Dozens (or hundreds) of threads waiting for the same set of file descriptors bring us back to a thundering herd problem (unless all of your threads are constantly used).

For such a reason when you enable multiple threads in uWSGI a pthread mutex is allocated, serializing epoll()/kqueue()/poll()/select()... usage in each thread.

Another problem solved (and strange for uWSGI, without the need of an option ;)

But...

The Zeeg problem: Multiple processes with multiple threads

On June 27, 2013, David Cramer wrote an interesting blog post (you may not agree with its conclusions, but it does not matter now, you can continue hating uWSGI safely or making funny jokes about its naming choices or the number of options).

http://justcramer.com/2013/06/27/serving-python-web-applications/

The problem David faced was such a strong thundering herd that its response time was damaged by it (non constant performance was the main result of its tests).

Why did it happen? Wasn’t the mutex allocated by uWSGI solving it?

David is (was) running uWSGI with 10 process and each of them with 10 threads:

uwsgi --processes 10 --threads 10 ...

While the mutex protects each thread in a single process to call accept() on the same request, there is no such mechanism (or better, it is not enabled by default, see below) to protect multiple processes from doing it, so given the number of threads (100) available for managing requests, it is unlikely that a single process is completely blocked (read: with all of its 10 threads blocked in a request) so welcome back to the thundering herd.

How David solved it ?

uWSGI is a controversial piece of software, no shame in that. There are users fiercely hating it and others morbidly loving it, but all agree that docs could be way better ([OT] it is good when all the people agree on something, but pull requests on uwsgi-docs are embarrassingly low and all from the same people.... come on, help us !!!)

David used an empirical approach, spotted its problem and decided to solve it running independent uwsgi processes bound on different sockets and configured nginx to round robin between them.

It is a very elegant approach, but it has a problem: nginx cannot know if the process on which is sending the request has all of its thread busy. It is a working but suboptimal solution.

The best way would be having an inter-process locking (like Apache), serializing all of the accept() in both threads and processes

uWSGI docs sucks: –thunder-lock

Michael Hood (you will find his name in the comments of David’s post, too) signalled the problem in the uWSGI mailing-list/issue tracker some time ago, he even came out with an initial patch that ended with the --thunder-lock option (this is why open-source is better ;)

--thunder-lock is available since uWSGI 1.4.6 but never got documentation (of any kind)

Only the people following the mailing-list (or facing the specific problem) know about it.

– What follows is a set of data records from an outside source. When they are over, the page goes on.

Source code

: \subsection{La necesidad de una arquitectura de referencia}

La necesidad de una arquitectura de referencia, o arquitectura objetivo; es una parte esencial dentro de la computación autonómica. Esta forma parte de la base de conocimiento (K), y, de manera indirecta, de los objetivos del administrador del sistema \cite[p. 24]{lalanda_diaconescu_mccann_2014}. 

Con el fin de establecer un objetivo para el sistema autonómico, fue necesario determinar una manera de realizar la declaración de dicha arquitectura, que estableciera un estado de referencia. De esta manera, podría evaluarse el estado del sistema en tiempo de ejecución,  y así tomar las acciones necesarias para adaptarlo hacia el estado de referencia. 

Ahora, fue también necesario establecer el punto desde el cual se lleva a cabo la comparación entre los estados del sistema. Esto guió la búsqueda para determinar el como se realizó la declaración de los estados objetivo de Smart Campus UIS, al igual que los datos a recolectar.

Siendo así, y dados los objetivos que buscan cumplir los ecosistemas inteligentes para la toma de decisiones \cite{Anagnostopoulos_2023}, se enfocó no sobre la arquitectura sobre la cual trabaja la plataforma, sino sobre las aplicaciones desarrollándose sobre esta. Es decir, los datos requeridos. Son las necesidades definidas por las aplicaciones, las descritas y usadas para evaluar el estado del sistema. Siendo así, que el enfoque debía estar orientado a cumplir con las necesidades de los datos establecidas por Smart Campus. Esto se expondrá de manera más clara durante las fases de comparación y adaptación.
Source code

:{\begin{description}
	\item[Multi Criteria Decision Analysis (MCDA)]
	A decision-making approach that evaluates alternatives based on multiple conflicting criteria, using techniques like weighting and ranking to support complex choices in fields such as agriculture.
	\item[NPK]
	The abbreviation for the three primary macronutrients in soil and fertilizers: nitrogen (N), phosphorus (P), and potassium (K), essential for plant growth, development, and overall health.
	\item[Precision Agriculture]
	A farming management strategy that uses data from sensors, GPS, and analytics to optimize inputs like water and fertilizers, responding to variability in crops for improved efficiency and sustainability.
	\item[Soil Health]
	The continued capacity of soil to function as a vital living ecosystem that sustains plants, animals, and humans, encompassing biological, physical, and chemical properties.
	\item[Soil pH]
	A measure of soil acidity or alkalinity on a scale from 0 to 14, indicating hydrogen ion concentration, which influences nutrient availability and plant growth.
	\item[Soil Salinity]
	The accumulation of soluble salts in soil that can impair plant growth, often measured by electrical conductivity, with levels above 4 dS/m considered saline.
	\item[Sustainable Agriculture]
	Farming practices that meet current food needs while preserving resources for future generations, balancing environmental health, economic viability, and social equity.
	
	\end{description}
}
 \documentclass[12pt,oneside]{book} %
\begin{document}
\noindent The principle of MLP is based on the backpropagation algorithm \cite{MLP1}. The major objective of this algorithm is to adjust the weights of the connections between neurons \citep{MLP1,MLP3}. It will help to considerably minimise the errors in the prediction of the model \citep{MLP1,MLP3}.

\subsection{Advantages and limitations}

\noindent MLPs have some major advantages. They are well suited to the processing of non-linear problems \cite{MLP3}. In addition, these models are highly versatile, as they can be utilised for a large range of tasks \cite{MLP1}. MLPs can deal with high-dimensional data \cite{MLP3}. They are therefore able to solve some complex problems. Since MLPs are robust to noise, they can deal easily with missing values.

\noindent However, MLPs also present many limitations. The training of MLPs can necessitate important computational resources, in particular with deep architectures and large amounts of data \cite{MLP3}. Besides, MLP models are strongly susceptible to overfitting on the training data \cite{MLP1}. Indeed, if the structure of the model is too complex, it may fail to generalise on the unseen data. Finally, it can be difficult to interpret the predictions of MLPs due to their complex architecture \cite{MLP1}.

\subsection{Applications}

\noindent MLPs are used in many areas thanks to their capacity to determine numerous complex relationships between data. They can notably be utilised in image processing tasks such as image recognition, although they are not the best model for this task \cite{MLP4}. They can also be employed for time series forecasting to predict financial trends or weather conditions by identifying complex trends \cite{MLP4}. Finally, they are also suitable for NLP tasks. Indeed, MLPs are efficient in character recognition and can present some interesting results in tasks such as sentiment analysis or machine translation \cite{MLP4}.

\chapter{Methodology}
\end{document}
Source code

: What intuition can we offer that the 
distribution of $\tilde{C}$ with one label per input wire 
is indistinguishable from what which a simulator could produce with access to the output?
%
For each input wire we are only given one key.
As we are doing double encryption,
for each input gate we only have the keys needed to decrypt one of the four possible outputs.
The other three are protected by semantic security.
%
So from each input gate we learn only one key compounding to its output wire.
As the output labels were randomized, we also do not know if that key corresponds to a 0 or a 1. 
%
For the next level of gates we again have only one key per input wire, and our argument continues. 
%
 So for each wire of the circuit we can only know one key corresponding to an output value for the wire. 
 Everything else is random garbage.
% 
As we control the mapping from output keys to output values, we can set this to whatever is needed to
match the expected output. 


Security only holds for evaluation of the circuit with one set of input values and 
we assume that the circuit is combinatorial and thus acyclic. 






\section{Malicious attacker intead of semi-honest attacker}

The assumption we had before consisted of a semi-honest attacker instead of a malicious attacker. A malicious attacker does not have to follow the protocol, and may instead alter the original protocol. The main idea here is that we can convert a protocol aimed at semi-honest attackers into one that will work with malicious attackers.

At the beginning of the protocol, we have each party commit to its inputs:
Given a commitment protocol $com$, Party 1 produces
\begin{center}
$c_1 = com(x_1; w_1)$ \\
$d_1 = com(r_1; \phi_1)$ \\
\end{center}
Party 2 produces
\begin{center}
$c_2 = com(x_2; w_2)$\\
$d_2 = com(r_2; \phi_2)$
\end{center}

SysV IPC semaphores are bad how you solved it ?

Interprocess locking has been an issue since uWSGI 0.0.0.0.0.1, but we solved it in the first public release of the project (in 2009).

We basically checked each operating system capabilities and chose the best/fastest ipc locking they could offer, filling our code with dozens of #ifdef.

When you start uWSGI you should see in its logs which “lock engine” has been chosen.

There is support for a lot of them:

  • pthread mutexes with _PROCESS_SHARED and _ROBUST attributes (modern Linux and Solaris)
  • pthread mutexes with _PROCESS_SHARED (older Linux)
  • OSX Spinlocks (MacOSX, Darwin)
  • Posix semaphores (FreeBSD >= 9)
  • Windows mutexes (Windows/Cygwin)
  • SysV IPC semaphores (fallback for all the other systems)

Their usage is required for uWSGI-specific features like caching, rpc and all of those features requiring changing shared memory structures (allocated with mmap() + _SHARED)

Each of these engines is different from the others and dealing with them has been a pain and (more important) some of them are not “ROBUST”.

The “ROBUST” term is pthread-borrowed. If a lock is “robust”, it means if the process locking it dies, the lock is released.

You would expect it from all of the lock engines, but sadly only few of them works reliably.

For this reason the uWSGI master process has to allocate an additional thread (the ‘deadlock’ detector) constantly checking for non-robust unreleased locks mapped to dead processes.

It is a pain, however, anyone will tell you IPC locking is easy should be accepted in a JEDI school...

uWSGI developers are fu*!ing cowards

Both David Cramer and Graham Dumpleton (yes, he is the mod_wsgi author but heavily contributed to uWSGI development as well to the other WSGI servers, this is another reason why open source is better) asked why --thunder-lock is not the default when multiprocess + multithread is requested.

This is a good question with a simple answer: we are cowards who only care about money.

uWSGI is completely open source, but its development is sponsored (in various way) by the companies using it and by Unbit.it customers.

Enabling “risky” features by default for a “common” usage (like multiprocess+multithread) is too much for us, and in addition to this, the situation (especially on linux) of library/kernel incompatibilities is a real pain.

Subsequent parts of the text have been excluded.